PRC school board wants more info on drug testing
The Pearl River County school board on Monday night told Supt. Dennis E. Penton that members wanted more information concerning drug testing students in extracurricular activities, including sports, before proceeding any further with adopting a drug testing policy at the school.
Before the board made the request, Penton told the board that, if it chooses to implement a policy, the pool of students eligible for testing should be as large as possible to make it equitable.
“As to equity, it needs to be as large as possible, and the plan must be about remediation and not punishment,” he told the board.
Board member Michelle Boyd made the motion for more information and board president and member Twila Crabtree seconded the motion. It passed 4-0. Board member Sherwin Taylor was absent.
Board attorney Jim Keith also urged further study.
“You don’t need to re-invent the wheel. You need to talk to other school systems that have been successful in implementing a policy and fully explore the issue, before making a decision,” Keith said when asked about it by Crabtree.
Penton told the board that he has already received four emails from companies that do the testing, after they read “in the newspaper” that the board was considering a policy.
“It is a highly competitive industry,” he told the board.
Penton said costs could range from $20 to $35 per test and that annual costs could range from $12,000 to $16,000.
Penton also cautioned the board, “If we are going to test, we need the school, administration, the board and the parents to stand behind the policy and enforce it, and make sure the procedures are set up to help the kids, and it not be just a punitive situation.”
Keith echoed Penton’s remarks, saying the program should not be punitive, but should be tailored for “rescue and rehabilitation.”
Keith suggested to the board that the issue be taken to the “next level” and for members get more “specifics on costs and procedures for implementation.”
The school board in an April 18 discussion of school policy voted to set May 9 to further discuss the issue. The board was reviewing school policies at the April 18 meeting with Dr. Kay Clay, a consultant who is helping the school system revamp its school policies before posting them on the web.
The board is using the Mississippi School Board Associations model guidelines and policies in revamping its own set of policies.
Penton said at one time the school system had a drug testing policy, but he did not say why it was not longer in existence.
On another matter, architect Gary Bailey of Dale-Bailey of Tupelo told the board that projected costs on replacing trailers at the Pearl River Central and McNeill campuses with permanent brick-and-mortar structures would run about $5.2 million.
That brought a response from Boyd, who told Bailey that the school system only has a $5.8 unencumbered balance. Replied Bailey, “That’s why we have included alternatives in these estimates. We know it has been a tough year.”
Penton told the board there are also funds in 16th section land accounts.
Bailey’s presentation called for a 10-room addition at the high school, in front of the school, which would entail a redesign of the front of the Pearl River campus.
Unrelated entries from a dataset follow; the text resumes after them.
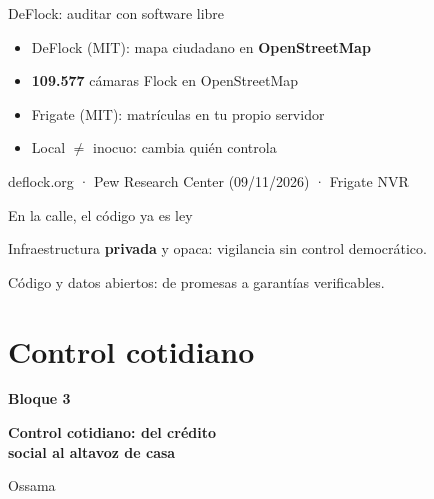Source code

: \documentclass[aspectratio=169,12pt]{beamer}
\newcommand{\bloque}[3]{%
  \begin{frame}[plain]
    \vfill
    \begin{center}
      {\color{terra}\large\bfseries Bloque #1}\\[0.3cm]
      {\color{azul}\LARGE\bfseries #2\par}\vspace{0.5cm}
      {\large #3}
    \end{center}
    \vfill
  \end{frame}}
\newcommand{\fuente}[1]{\vfill{\small\color{gris}#1\par}}
\begin{document}
\begin{frame}{DeFlock: auditar con software libre}
  \begin{itemize}
    \item DeFlock (MIT): mapa ciudadano en \textbf{OpenStreetMap}
    \item \alert{\textbf{109.577}} cámaras Flock en OpenStreetMap
    \item Frigate (MIT): matrículas en tu propio servidor
    \item Local $\neq$ inocuo: cambia quién controla
  \end{itemize}
  \fuente{deflock.org · Pew Research Center (09/11/2026) · Frigate NVR}
\end{frame}

\begin{frame}{En la calle, el código ya es ley}
  \vspace{0.3cm}
  {\Large Infraestructura \alert{\textbf{privada}} y opaca: vigilancia sin control democrático.\par}
  \vspace{0.8cm}
  {\Large Código y datos abiertos: de promesas a garantías verificables.\par}
\end{frame}

\section{Control cotidiano}
\bloque{3}{Control cotidiano: del crédito\\social al altavoz de casa}{Ossama}

\newcommand{\cifram}[2]{%
  \begin{center}
    {\color{terra}\fontsize{26}{30}\selectfont\bfseries #1}\\[0.15cm]
    {\normalsize #2}
  \end{center}}
\end{document}
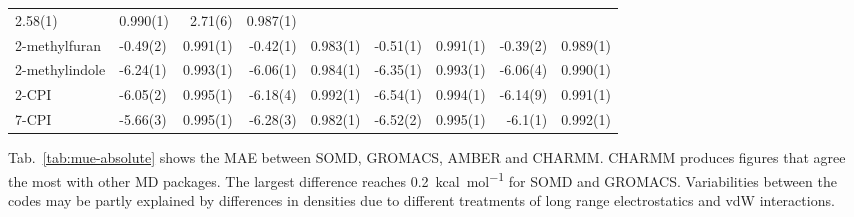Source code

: \documentclass[journal=jctcce,manuscript=article]{achemso}
\begin{document}
\begin{table}[]
\begin{minipage}{\linewidth}
{\begin{tabular}{llrrrrrrr}
         2.58(1) & 0.990(1) &
         2.71(6) & 0.987(1) \\
        2-methylfuran  &
        -0.49(2) & 0.991(1) &
        -0.42(1) & 0.983(1) &
        -0.51(1) & 0.991(1) &
        -0.39(2) & 0.989(1) \\
        2-methylindole  &
        -6.24(1) & 0.993(1) &
        -6.06(1) & 0.984(1) &
        -6.35(1) & 0.993(1) &
        -6.06(4) & 0.990(1) \\
        2-CPI  &
        -6.05(2) & 0.995(1) &
        -6.18(4) & 0.992(1) &
        -6.54(1) & 0.994(1) &
        -6.14(9) & 0.991(1) \\
        7-CPI  &
        -5.66(3) & 0.995(1) &
        -6.28(3) & 0.982(1) &
        -6.52(2) & 0.995(1) &
        -6.1(1) & 0.992(1) \\
     \bottomrule
      \end{tabular}
    }
  \end{minipage}
\end{table}

Tab.~\ref{tab:mue-absolute} shows the MAE between SOMD, GROMACS, AMBER and CHARMM. CHARMM produces figures that agree the most with other MD packages. The largest difference reaches \SI{0.2}{kcal.mol^{-1}} for SOMD and GROMACS. Variabilities between the codes may be partly explained by differences in densities due to different treatments of long range electrostatics and vdW interactions.

\begin{table}[]
 \begin{minipage}{\linewidth}
   \caption{Mean Absolute Error (MAE) (\SI{}{kcal.mol^{-1}}) between relative free energies obtained with the absolute protocol for the SOMD, GROMACS, AMBER and CHARMM packages.}\label{tab:mue-absolute}
 \end{minipage}
\end{table}
\end{document}
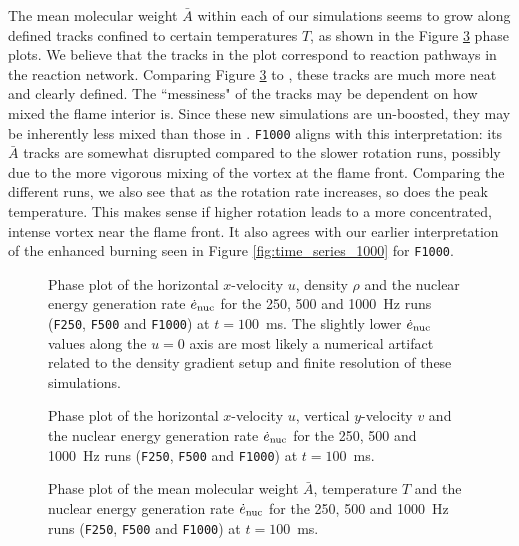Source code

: \documentclass[preprint,times,tighten]{aastex63}
\begin{document}
The mean molecular weight $\bar{A}$ within each of our simulations seems to grow along defined tracks confined to certain temperatures $T$, as shown in the Figure \ref{fig:abar} phase plots. We believe that the tracks in the plot correspond to reaction pathways in the reaction network. Comparing Figure \ref{fig:abar} to \citet{flame_wave1}, these tracks are much more neat and clearly defined. The ``messiness" of the tracks may be dependent on how mixed the flame interior is. Since these new simulations are un-boosted, they may be inherently less mixed than those in \citet{flame_wave1}. {\tt F1000} aligns with this interpretation: its $\bar{A}$ tracks are somewhat disrupted compared to the slower rotation runs, possibly due to the more vigorous mixing of the vortex at the flame front. Comparing the different runs, we also see that as the rotation rate increases, so does the peak temperature. This makes sense if higher rotation leads to a more concentrated, intense vortex near the flame front. It also agrees with our earlier interpretation of the enhanced burning seen in Figure \ref{fig:time_series_1000} for {\tt F1000}. 

\begin{figure}[t]
    \centering
    \caption{\label{fig:urho}Phase plot of the horizontal $x$-velocity $u$, density $\rho$ and the nuclear energy generation rate $\dot{e}_{\rm nuc}$ for the 250, 500 and 1000~Hz runs ({\tt F250}, {\tt F500} and {\tt F1000}) at $t = 100$~ms. The slightly lower $\dot{e}_{\rm nuc}$ values along the $u = 0$ axis are most likely a numerical artifact related to the density gradient setup and finite resolution of these simulations.}
\end{figure}

\begin{figure}[t]
    \centering
    \caption{\label{fig:uv}Phase plot of the horizontal $x$-velocity $u$, vertical $y$-velocity $v$ and the nuclear energy generation rate $\dot{e}_{\rm nuc}$ for the 250, 500 and 1000~Hz runs ({\tt F250}, {\tt F500} and {\tt F1000}) at $t = 100$~ms.}
\end{figure}

\begin{figure}[t]
    \centering
    \caption{\label{fig:abar}Phase plot of the mean molecular weight $\bar{A}$, temperature $T$ and the nuclear energy generation rate $\dot{e}_{\rm nuc}$ for the 250, 500 and 1000~Hz runs ({\tt F250}, {\tt F500} and {\tt F1000}) at $t = 100$~ms.}
\end{figure}
\end{document}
Where the main parking lot is now would become a main classroom building with administrative offices in a permanent structure. Alternates called for fewer classrooms.
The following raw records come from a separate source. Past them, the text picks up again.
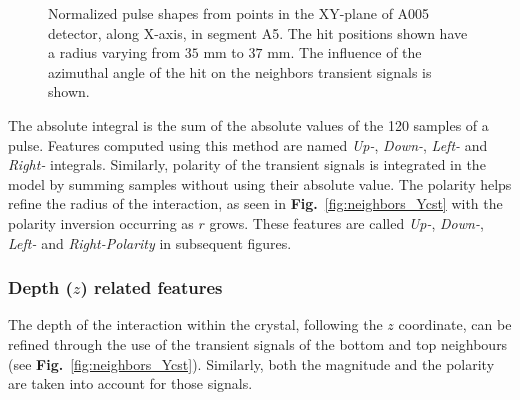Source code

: \begin{figure}
\centering
{}
\caption{Normalized pulse shapes from points in the XY-plane
of A005 detector, along X-axis, in segment A5. The hit positions shown have a radius varying from $35$ mm to $37$ mm. The influence of the azimuthal angle of the hit on the neighbors transient signals is shown.}
\label{fig:neighbor_signals_RadCst}
\end{figure}

The absolute integral is the sum of the absolute values of the 120 samples of a pulse. Features computed using this method are named \textit{Up-}, \textit{Down-}, \textit{Left-} and \textit{Right-} integrals. Similarly, polarity of the transient signals is integrated in the model by summing samples without using their absolute value. The polarity helps refine the radius of the interaction, as seen in \textbf{Fig.}~\ref{fig:neighbors_Ycst} with the polarity inversion occurring as $r$ grows. These features are called \textit{Up-}, \textit{Down-}, \textit{Left-} and \textit{Right-Polarity} in subsequent figures.

\subsubsection{Depth ($z$) related features}
The depth of the interaction within the crystal, following the $z$ coordinate, can be refined through the use of the transient signals of the bottom and top neighbours (see \textbf{Fig.}~\ref{fig:neighbors_Ycst}). Similarly, both the magnitude and the polarity are taken into account for those signals.


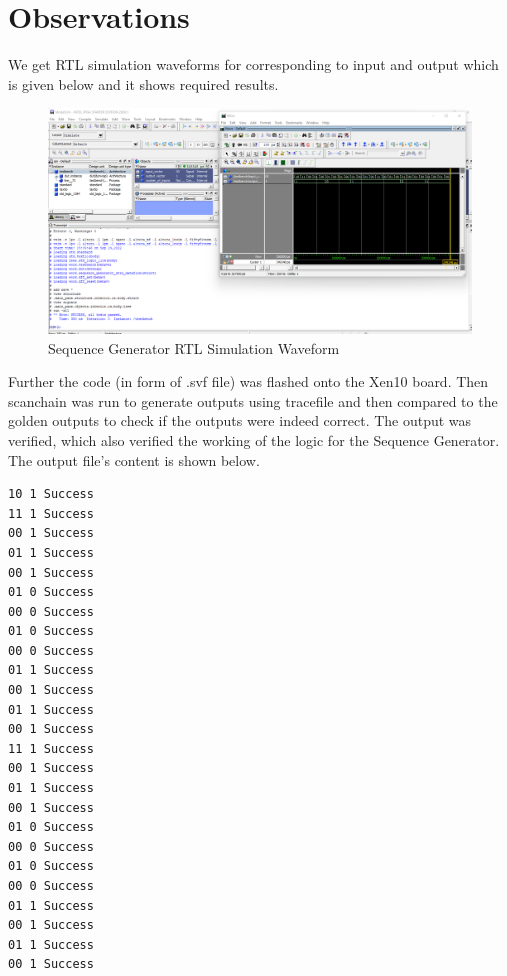 \documentclass[12pt]{article}
\begin{document}
\section{Observations}
 
We get RTL simulation waveforms for corresponding to input and output which is given below and it shows required results.

\begin{figure}[H]
\centering
  \includegraphics[scale=0.35]{Images/SeqGen_RTLSimulation.png}
  \caption{Sequence Generator RTL Simulation Waveform}
\end{figure}

Further the code (in form of .svf file) was flashed onto the Xen10 board. Then scanchain was run to generate outputs using tracefile and then compared to the golden outputs to check if the outputs were indeed correct. The output was verified, which also verified the working of the logic for the Sequence Generator. The output file's content is shown below.

\begin{verbatim}
10 1 Success
11 1 Success
00 1 Success
01 1 Success
00 1 Success
01 0 Success
00 0 Success
01 0 Success
00 0 Success
01 1 Success
00 1 Success
01 1 Success
00 1 Success
11 1 Success
00 1 Success
01 1 Success
00 1 Success
01 0 Success
00 0 Success
01 0 Success
00 0 Success
01 1 Success
00 1 Success
01 1 Success
00 1 Success
\end{verbatim}
\end{document}
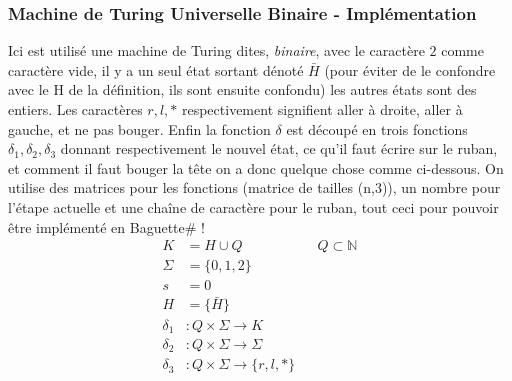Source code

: \documentclass{beamer}
\newcommand{\bsf}{Baguette\# }
\begin{document}
    \begin{frame}[allowframebreaks]
        \frametitle{Machine de Turing Universelle Binaire - Implémentation}
        Ici est utilisé une machine de Turing dites, \textit{binaire}, avec le caractère $2$ comme caractère vide, 
        il y a un seul état sortant dénoté $\bar{H}$ (pour éviter de le confondre avec le H de la définition, ils sont ensuite confondu) 
        les autres états sont des entiers. 
        Les caractères $r,l,*$ respectivement signifient aller à droite, aller à gauche, et ne pas bouger.
        Enfin la fonction $\delta$ est découpé en trois fonctions $\delta_1,\delta_2,\delta_3$ donnant respectivement 
        le nouvel état, ce qu'il faut écrire sur le ruban, et comment il faut bouger la tête
         on a donc quelque chose comme ci-dessous. 
         On utilise des matrices pour les fonctions (matrice de tailles (n,3)), un nombre pour l'étape actuelle et une chaîne de caractère pour le ruban,
         tout ceci pour pouvoir être implémenté en \bsf!
        \begin{align*}
            K &= H \cup Q && Q \subset \mathbb{N} \\
            \Sigma &= \{0,1,2\} \\ 
            s &= 0 \\ 
            H &= \{\bar{H}\} \\ 
            \delta_1 &: Q \times \Sigma \to K \\ 
            \delta_2 &: Q \times \Sigma \to \Sigma \\ 
            \delta_3 &: Q \times \Sigma \to \{r,l,*\}
        \end{align*}
    \end{frame}
\end{document}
At McNeill, he proposed a permanent brick-and-mortar building on the north end of the campus that would eliminate the teachers’ parking lot and be similar in design to the fourth grade building, said Bailey.
The board in an earlier meeting gave Penton the go-ahead to look into costs regarding eliminating all the trailer classrooms on the Carriere and McNeill campuses.
On another project, replacing windows in permanent school buildings, Bailey outlined a proposals that ranged from $85,000 to $686,000. The largest costs would replace all the windows in all permanent buildings with energy efficient windows that would meet all local codes applying to the structure and also meet guidelines established by the state.
The board gave Coach Eric Collins permission to pursue further information concerning the possibility of constructing a track at the school and implementing a girls junior high softball program. Collins addressed the board about the two proposals. He said enough prospective participants are ready to join a softball team to support the program.
He said Pearl River Central has been doing well in track and field, and that if it was to continue to improve, a track is a necessity. He said any proposed track would surround the soccer field.